Cuba

Biographer Shoer Roth on ‘The Spiritual Father’ of Miami’s Cuban exiles

 

Special to the Miami Herald

A month before he died last year at the age of 83, Augustín Román was honored by the Miami Coalition of Christians and Jews for his interfaith work as a Roman Catholic bishop. So the fact that a Jewish author will pen Román’s authorized biography isn’t just fitting -- it is itself a reassuringly Miami narrative.

During the final months of his life, Román designated El Nuevo Herald religion writer Daniel Shoer Roth, a Venezuelan Jew, to tell his life story.

It is undoubtedly one of South Florida’s most iconic, a drama that included Román’s expulsion from communist Cuba in the 1960s and his rise to become what Shoer Roth calls “the spiritual father” of Miami’s Cuban exiles.

Román had long been a fan of Shoer Roth’s work as a religion journalist, especially his articles on “La Ermita,” the Coconut Grove shrine to Our Lady of Charity, Cuba’s Catholic patroness, which Román founded in 1967. “And then I think he got to know me personally,” Shoer Roth told me. “I’m very honest but I’m very spiritual at the same time, and he saw that.”

Shoer Roth began interviewing Román for the biography in January of 2012, just a few months before the prelate passed away that April. But the project didn’t become official until this summer, when Shoer Roth received, through the shrine, a grant from the Bacardi Family Foundation to write the book, which he expects to publish by early 2015.

Román was one of some 3,500 priests and nuns whom Cuban dictator Fidel Castro booted off the island in the early 1960s. But his career was “unique,” says Shoer Roth, who likens the impact of Román’s life and death on Cuban Americans to that of Cuban singing legend Celia Cruz. “You’re not going to find someone with his virtues, attributes and the effect that he had on this community.”

Aside from distinguishing himself as the first Cuban bishop in the U.S. Catholic church, Román was also famous for quelling massive and potentially deadly riots among frustrated Cuban detainees who had taken hostages at federal prisons in Oakdale, La., and Atlanta, Ga., in 1987. Román recounted to Shoer Roth that he told the inmates he couldn’t pray the Our Father with them as long as they were holding weapons.

“That was a historic moment,” says Shoer Roth, “when everybody then dropped their arms.”

But as a pastor to Cuban exiles, Román was also a strong advocate for South Florida’s myriad other immigrant groups, including Haitians.
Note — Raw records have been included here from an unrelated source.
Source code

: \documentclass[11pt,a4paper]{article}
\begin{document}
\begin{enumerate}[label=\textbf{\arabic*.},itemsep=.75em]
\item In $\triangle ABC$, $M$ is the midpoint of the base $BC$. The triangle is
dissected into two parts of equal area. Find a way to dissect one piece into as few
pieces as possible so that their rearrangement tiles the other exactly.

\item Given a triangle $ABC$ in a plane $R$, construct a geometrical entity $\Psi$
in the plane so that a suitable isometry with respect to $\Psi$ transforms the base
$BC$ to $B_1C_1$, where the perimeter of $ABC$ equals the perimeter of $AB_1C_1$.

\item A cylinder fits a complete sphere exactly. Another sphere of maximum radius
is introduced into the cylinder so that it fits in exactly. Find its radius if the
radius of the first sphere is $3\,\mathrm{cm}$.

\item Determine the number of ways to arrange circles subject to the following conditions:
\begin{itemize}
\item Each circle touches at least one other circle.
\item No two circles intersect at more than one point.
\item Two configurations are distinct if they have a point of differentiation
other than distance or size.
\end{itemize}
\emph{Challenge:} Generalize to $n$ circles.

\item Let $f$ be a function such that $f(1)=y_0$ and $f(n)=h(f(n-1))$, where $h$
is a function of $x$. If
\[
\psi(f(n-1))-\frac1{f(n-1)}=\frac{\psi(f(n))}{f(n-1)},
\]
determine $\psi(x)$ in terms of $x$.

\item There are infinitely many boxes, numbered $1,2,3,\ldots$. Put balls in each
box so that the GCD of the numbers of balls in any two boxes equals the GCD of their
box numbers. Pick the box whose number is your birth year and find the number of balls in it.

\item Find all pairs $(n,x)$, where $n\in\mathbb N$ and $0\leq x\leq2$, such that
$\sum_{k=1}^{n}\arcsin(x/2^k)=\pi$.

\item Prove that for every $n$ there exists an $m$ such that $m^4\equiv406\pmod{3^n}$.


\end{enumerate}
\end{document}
And while he never returned to Cuba, his work in the U.S. encouraged dissidents on the island and eventually helped revive the Catholic church there -- which is now the country’s leading non-communist institution.

As Román told me once in an interview, he tried to get Cuban dissidents to see that even if the Castro regime “probably wouldn’t be brought down by a hurricane, it could still be brought down by termites.”

That long-term mindset helped boost the morale of dissident leaders like the late Oswaldo Payá. “He [told them] truth will always win,” says Shoer Roth, “and I think many people in the dissident movement saw in him that way of dealing with adversity.”

That’s a universal message that Jews and Catholics, Muslims and Hindus, believers and atheists, can all relate to. The subject-biographer relationship between Augustín Román and Daniel Shoer Roth is a good reminder.